If you could possibly remember as I discussed earlier, I described comprehension as the goal of reading. But now I want to add that effective comprehension leads to understanding (a pragmatic concern), and that understanding can manifest in, at least two broad ways.
Through commitment and/or involvement. By commitment is meant that you, based on your comprehension of a target material, are able to assertions and propositions. This type of understanding derives from some appreciation of the underlying principles or concepts involved in the text at hand. It also reflects the manner you have cultivated towards the subject of discussion in the text.
Understanding can be reflected in how you show your involvement in the text by the cognitive content of your comprehension activities. Commitment and involvement can be determined precisely by examining your vocabulary, diction, sentence construction, sustained attention to topic and what the entirety of your comprehension performance say to whoever is reading your work.
In order to aid your understanding of a text, you will not read it word by word. Rather, you will read phrase by phrase as you comprehend the text. You advance towards understanding by asking yourself such functional questions as follows:
1.What personal feelings does the author show in the text?
2.How does he/she express the feelings.
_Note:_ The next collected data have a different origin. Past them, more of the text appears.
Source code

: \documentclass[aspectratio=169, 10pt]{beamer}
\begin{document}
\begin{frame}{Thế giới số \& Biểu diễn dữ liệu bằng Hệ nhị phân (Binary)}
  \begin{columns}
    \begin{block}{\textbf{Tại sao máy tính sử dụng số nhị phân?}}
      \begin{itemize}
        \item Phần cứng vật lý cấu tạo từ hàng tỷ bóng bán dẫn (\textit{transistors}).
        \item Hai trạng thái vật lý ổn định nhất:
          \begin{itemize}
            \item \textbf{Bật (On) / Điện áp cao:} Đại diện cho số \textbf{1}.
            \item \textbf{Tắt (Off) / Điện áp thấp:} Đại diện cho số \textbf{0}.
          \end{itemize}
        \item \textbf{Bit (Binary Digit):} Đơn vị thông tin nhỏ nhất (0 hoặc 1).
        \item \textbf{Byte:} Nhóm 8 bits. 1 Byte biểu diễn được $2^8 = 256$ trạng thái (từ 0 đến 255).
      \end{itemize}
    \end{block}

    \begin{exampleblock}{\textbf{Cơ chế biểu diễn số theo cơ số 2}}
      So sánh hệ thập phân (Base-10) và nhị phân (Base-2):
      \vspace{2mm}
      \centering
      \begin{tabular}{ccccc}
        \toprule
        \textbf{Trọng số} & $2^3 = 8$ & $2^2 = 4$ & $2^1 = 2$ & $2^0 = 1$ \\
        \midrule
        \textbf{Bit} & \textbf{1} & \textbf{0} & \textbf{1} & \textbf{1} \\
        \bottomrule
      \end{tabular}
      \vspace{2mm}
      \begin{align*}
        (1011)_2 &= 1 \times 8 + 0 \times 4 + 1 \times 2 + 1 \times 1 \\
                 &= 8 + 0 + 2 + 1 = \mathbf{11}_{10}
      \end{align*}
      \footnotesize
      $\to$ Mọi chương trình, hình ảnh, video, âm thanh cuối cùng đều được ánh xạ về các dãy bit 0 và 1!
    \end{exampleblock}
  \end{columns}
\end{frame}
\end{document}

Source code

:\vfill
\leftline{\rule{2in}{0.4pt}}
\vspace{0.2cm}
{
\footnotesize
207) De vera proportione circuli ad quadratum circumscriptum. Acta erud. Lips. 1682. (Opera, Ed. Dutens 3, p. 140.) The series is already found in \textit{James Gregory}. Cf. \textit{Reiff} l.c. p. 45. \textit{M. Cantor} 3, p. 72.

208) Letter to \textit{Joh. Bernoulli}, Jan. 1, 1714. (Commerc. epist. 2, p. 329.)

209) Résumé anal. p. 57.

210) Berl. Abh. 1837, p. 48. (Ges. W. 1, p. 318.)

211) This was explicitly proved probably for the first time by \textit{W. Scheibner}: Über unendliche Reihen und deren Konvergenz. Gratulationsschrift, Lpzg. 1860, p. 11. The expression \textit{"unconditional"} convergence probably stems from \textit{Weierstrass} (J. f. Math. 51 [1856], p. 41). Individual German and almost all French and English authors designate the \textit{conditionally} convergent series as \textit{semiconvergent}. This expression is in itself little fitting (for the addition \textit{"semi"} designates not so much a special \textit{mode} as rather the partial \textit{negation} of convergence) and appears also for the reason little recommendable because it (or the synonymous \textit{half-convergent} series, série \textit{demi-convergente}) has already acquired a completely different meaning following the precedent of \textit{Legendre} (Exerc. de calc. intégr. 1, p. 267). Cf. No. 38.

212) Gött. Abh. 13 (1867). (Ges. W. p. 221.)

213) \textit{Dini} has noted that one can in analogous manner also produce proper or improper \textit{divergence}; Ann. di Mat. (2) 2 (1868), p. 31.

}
Subtly or freely?
3.How does he/she treat the subject matter, is his/her approach shifty or definitive?
4.Does the author introduce subtopics slowly or suddenly?
5.What steps does he/she take to ensure connectivity among details?
6.Does the text contain repetitions?
7.If there are repetitions, of what effects are they?
8.What is the author's style, is it conversational?
9.If conversational, how do characters take their turns?
10.Does the author enhance conversation by adding side notes his/her normal comments?
11.What are the definite cooperative strategies used by the authors?
This aforementioned above are the lists of what to take note of in order to aid your understanding of a given text.